> _Records to process_:
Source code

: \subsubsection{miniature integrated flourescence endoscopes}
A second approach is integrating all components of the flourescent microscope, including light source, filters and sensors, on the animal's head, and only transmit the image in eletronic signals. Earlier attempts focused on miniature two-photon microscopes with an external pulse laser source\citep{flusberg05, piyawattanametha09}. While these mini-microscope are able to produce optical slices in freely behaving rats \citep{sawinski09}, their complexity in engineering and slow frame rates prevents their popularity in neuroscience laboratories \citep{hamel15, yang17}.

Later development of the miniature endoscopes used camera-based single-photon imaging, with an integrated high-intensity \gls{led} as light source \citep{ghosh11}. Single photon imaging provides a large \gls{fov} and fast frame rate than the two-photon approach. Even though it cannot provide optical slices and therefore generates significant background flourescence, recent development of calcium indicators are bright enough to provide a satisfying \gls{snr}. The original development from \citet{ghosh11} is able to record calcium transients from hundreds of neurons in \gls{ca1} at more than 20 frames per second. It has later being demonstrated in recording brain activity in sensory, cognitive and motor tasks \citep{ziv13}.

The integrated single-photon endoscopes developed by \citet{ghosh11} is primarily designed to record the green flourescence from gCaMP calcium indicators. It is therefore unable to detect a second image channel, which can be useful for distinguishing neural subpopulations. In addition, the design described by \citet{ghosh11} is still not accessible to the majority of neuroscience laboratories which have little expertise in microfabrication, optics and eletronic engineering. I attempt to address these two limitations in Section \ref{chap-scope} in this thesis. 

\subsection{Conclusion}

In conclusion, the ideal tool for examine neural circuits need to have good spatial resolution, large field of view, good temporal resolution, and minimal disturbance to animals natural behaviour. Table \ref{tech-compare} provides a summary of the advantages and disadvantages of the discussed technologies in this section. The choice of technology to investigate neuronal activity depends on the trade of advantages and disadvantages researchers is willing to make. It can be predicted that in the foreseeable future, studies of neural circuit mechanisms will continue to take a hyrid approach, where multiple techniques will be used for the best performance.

> _Your task_: In your answer, print every entry exactly as it appears.

> _Response area_:
Source code

: \subsubsection{miniature integrated flourescence endoscopes}
A second approach is integrating all components of the flourescent microscope, including light source, filters and sensors, on the animal's head, and only transmit the image in eletronic signals. Earlier attempts focused on miniature two-photon microscopes with an external pulse laser source\citep{flusberg05, piyawattanametha09}. While these mini-microscope are able to produce optical slices in freely behaving rats \citep{sawinski09}, their complexity in engineering and slow frame rates prevents their popularity in neuroscience laboratories \citep{hamel15, yang17}.

Later development of the miniature endoscopes used camera-based single-photon imaging, with an integrated high-intensity \gls{led} as light source \citep{ghosh11}. Single photon imaging provides a large \gls{fov} and fast frame rate than the two-photon approach. Even though it cannot provide optical slices and therefore generates significant background flourescence, recent development of calcium indicators are bright enough to provide a satisfying \gls{snr}. The original development from \citet{ghosh11} is able to record calcium transients from hundreds of neurons in \gls{ca1} at more than 20 frames per second. It has later being demonstrated in recording brain activity in sensory, cognitive and motor tasks \citep{ziv13}.

The integrated single-photon endoscopes developed by \citet{ghosh11} is primarily designed to record the green flourescence from gCaMP calcium indicators. It is therefore unable to detect a second image channel, which can be useful for distinguishing neural subpopulations. In addition, the design described by \citet{ghosh11} is still not accessible to the majority of neuroscience laboratories which have little expertise in microfabrication, optics and eletronic engineering. I attempt to address these two limitations in Section \ref{chap-scope} in this thesis. 

\subsection{Conclusion}

In conclusion, the ideal tool for examine neural circuits need to have good spatial resolution, large field of view, good temporal resolution, and minimal disturbance to animals natural behaviour. Table \ref{tech-compare} provides a summary of the advantages and disadvantages of the discussed technologies in this section. The choice of technology to investigate neuronal activity depends on the trade of advantages and disadvantages researchers is willing to make. It can be predicted that in the foreseeable future, studies of neural circuit mechanisms will continue to take a hyrid approach, where multiple techniques will be used for the best performance.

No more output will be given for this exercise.